Außerdem können durch Komplexierung wesentlicher Bestandteile des Schweißes mikrobiologische Prozesse unterbunden werden, so dass der Schweißgeruch gar nicht erst entsteht. Die eingeschlossenen Verbindungen werden beim Waschen aus den Cyclodextrin-Molekülen entfernt, so dass die verankerten Cyclodextrin-Moleküle erneut zur Geruchsabsorption zur Verfügung stehen.

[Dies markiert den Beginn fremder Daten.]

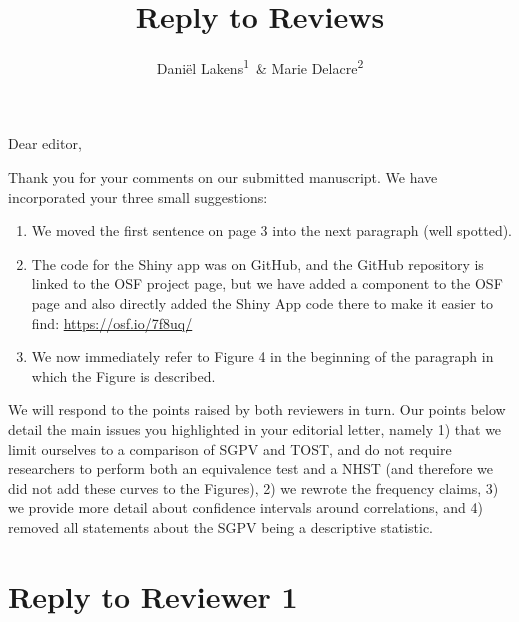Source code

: \documentclass[man]{apa6}
\title{Reply to Reviews}
\author{Daniël Lakens\textsuperscript{1}~\& Marie Delacre\textsuperscript{2}}
\date{}
\affiliation{
\vspace{0.5cm}
\textsuperscript{1} Eindhoven University of Technology, Eindhoven, The Netherlands\\\textsuperscript{2} Service of Analysis of the Data, Université Libre de Bruxelles, Belgium}
\providecommand{\tightlist}{%
  \setlength{\itemsep}{0pt}\setlength{\parskip}{0pt}}
\begin{document}
\maketitle

Dear editor,

Thank you for your comments on our submitted manuscript. We have incorporated your three small suggestions:

\begin{enumerate}
\def\labelenumi{\arabic{enumi}.}
\tightlist
\item
  We moved the first sentence on page 3 into the next paragraph (well spotted).
\item
  The code for the Shiny app was on GitHub, and the GitHub repository is linked to the OSF project page, but we have added a component to the OSF page and also directly added the Shiny App code there to make it easier to find: \url{https://osf.io/7f8uq/}
\item
  We now immediately refer to Figure 4 in the beginning of the paragraph in which the Figure is described.
\end{enumerate}

We will respond to the points raised by both reviewers in turn. Our points below detail the main issues you highlighted in your editorial letter, namely 1) that we limit ourselves to a comparison of SGPV and TOST, and do not require researchers to perform both an equivalence test and a NHST (and therefore we did not add these curves to the Figures), 2) we rewrote the frequency claims, 3) we provide more detail about confidence intervals around correlations, and 4) removed all statements about the SGPV being a descriptive statistic.

\hypertarget{reply-to-reviewer-1}{%
\section{Reply to Reviewer 1}\label{reply-to-reviewer-1}}
\end{document}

Abb. 1.42: Schematische Darstellung der Wirkungsweise bei der Maskierung unerwünschter Gerüche bzw. bei der Freigabe eines eingeschlossenen Wirkstoffes
Die auf der Textilfaser verankerten Cyclodextrine können aber auch gezielt mit duftenden oder hautpflegenden Substanzen beladen werden. Da für die Dissoziation dieser Wirt-Gast-Komplexe Feuchtigkeit erforderlich ist, werden die Gast-Moleküle erst freigesetzt, wenn man schwitzt oder wenn man ein behandeltes Handtuch zum Abtrocknen verwendet. So erreicht man eine kontrollierte Freisetzung der Gast-Komponenten.

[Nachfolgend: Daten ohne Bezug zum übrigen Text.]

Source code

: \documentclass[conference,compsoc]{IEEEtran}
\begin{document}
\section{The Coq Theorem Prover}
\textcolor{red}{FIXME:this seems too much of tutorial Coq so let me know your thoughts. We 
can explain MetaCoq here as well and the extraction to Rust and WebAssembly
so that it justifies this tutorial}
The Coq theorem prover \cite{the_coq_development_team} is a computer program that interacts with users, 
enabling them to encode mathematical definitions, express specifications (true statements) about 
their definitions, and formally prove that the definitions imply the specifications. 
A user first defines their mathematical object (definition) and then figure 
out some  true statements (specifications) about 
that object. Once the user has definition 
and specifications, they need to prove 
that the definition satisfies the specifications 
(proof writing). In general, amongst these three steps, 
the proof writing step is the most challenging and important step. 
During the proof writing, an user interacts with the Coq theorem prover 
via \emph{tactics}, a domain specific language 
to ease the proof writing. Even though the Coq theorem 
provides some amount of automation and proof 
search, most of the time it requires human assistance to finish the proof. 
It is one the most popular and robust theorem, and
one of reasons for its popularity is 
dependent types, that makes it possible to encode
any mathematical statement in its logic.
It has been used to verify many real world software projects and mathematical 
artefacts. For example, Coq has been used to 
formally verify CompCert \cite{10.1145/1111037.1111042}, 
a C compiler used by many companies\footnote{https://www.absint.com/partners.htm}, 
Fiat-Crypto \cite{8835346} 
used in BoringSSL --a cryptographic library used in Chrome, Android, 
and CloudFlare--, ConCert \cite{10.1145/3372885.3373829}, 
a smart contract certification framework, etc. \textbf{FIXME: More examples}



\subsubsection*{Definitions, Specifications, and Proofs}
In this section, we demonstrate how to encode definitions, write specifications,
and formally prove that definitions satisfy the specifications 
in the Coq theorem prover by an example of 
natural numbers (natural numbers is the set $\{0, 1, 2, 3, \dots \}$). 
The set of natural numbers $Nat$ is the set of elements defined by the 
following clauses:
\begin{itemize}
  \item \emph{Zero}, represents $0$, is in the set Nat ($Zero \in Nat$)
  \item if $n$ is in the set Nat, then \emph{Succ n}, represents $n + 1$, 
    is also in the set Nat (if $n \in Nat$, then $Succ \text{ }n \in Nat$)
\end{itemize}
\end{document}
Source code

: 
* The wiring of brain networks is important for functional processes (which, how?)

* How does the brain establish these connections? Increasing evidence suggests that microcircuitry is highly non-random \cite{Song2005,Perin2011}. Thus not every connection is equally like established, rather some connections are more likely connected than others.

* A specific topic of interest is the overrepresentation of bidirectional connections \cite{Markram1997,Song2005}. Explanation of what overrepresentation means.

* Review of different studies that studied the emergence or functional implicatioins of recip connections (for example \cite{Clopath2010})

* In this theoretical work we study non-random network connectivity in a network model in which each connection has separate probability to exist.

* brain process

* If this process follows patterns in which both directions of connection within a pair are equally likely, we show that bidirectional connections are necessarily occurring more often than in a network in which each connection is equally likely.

Abb. 1.43: Erst bei Berührung des Stoffbären werden Duftstoffe aus den Cyclodextrin-Molekülen freigesetzt

Literatur:

  • Wacker Chemie AG; Beta W7 MCT – New ways in surface modification
  • (www.wacker.com/internet/webcache/de_DE/PTM/BioTec/Cyclodextrins/ Derivatives/mct-new_ways.pdf)

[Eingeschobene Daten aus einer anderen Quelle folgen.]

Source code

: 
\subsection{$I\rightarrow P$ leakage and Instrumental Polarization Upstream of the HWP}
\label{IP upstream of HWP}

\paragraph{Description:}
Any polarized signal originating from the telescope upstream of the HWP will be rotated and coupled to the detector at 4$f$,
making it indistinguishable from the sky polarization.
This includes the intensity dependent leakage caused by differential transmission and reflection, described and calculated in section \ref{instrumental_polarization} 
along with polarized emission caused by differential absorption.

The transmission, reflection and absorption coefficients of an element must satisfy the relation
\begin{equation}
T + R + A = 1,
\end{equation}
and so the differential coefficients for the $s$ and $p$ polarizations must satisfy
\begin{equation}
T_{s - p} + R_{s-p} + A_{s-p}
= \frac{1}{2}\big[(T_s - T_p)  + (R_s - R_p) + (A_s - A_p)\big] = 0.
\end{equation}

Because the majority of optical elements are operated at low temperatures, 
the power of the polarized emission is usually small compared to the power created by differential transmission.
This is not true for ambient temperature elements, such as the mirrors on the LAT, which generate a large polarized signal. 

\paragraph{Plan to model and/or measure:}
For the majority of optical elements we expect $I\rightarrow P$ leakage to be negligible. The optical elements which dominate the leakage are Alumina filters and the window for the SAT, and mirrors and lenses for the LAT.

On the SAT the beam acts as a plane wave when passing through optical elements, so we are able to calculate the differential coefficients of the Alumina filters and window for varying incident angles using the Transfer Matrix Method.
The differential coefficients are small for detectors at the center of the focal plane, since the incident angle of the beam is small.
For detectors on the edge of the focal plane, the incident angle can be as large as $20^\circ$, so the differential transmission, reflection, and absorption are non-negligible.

  • Tausch, M.; von Wachtendonk, M.; Chemie 2000+ Band 3; C.C. Buchner Bamberg, 2005, S. 128
  • Buschmann, H.-J.; Frische Brise aus der Kneipe; WACKER WORLD WIDE CORPORATE MAGAZINE 3-01, 2001, 14-17
  • Wacker Chemie AG; CAVATEX® Textilausrüstung mit Cyclodextrinen
  • (www.wacker.com/internet/webcache/de_DE/_Downloads/ CAVATEX_TextFinish_Cyclo_DE.pdf))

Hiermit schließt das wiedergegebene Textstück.